Last updated on March 18, 2024

Efficient data management is a critical component of any modern organization. 

As data volumes grow and data sources become more diverse, the need for robust data catalog solutions becomes increasingly evident. Recognizing this need, lakeFS, an open-source data lake management platform, has integrated with Unity Catalog, a comprehensive data catalog solution by Databricks

In this blog post, we will explore the exciting features and benefits of this integration and how it simplifies data management workflows.

Unity Catalog by Databricks

Unity Catalog is a unified governance solution for all data and AI assets including files, tables, machine learning models, and dashboards in your lakehouse on any cloud.

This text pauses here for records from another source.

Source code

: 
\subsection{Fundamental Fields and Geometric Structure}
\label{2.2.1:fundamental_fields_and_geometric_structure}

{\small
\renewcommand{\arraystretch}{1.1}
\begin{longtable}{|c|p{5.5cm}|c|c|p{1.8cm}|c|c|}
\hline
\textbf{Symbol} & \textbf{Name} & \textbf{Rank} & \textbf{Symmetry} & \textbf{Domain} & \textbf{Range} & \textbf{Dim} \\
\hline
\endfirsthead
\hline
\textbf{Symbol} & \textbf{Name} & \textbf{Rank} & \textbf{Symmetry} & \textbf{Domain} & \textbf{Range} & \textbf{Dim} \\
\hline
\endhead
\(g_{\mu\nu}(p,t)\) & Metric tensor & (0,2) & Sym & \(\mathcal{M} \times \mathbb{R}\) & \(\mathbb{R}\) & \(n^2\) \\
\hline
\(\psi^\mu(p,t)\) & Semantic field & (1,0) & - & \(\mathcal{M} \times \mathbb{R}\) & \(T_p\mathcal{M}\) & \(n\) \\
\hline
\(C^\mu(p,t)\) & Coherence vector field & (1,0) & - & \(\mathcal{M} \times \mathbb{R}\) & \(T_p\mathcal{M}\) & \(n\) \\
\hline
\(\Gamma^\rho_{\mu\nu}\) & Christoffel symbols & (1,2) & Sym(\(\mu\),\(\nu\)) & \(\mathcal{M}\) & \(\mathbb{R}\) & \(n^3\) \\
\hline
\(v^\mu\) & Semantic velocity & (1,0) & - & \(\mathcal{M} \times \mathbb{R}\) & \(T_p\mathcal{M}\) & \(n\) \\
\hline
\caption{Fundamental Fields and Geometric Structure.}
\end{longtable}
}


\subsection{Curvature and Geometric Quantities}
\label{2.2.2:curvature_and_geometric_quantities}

It provides a centralized solution for cataloging, organizing, and managing diverse data sources, making it easier for data engineers, data scientists, and analysts to find and utilize the data they need. With features such as data discovery, data lineage, and governance capabilities, Unity Data Catalog enables teams to unlock the true potential of their data.

Seamless Integration with lakeFS

The integration between lakeFS and Unity Catalog brings a range of benefits to organizations working with large-scale, complex data.

Full Data Versioning for Unity tables

By integrating lakeFS with Unity Catalog, organizations gain powerful data versioning capabilities. 

lakeFS allows users to version their data assets, capturing changes over time. This feature enables teams to track modifications, compare different versions, and easily revert to previous states if necessary. Users can now query tables as they appear in different branches or tags in lakeFS.

Collaboration and Teamwork

Using this integration, it’s now possible to expose changes to stakeholders using standard SQL tables. Using the isolated, zero-copy branching provided by lakeFS, users can modify tables and automatically expose their changes as Unity tables. All consumers have to do is select the name of the lakeFS branch and use it as the Unity schema name.

Enhanced Data Governance

With the integration, organizations can establish robust data governance practices. lakeFS comes with a powerful hook system allowing users to control exactly which changes are permitted, validating both data and metadata, while Unity allows defining fine-grained access controls at the table and even column level. This combination makes it easy for security teams to define controls and guardrails to protect their most important asset – their data.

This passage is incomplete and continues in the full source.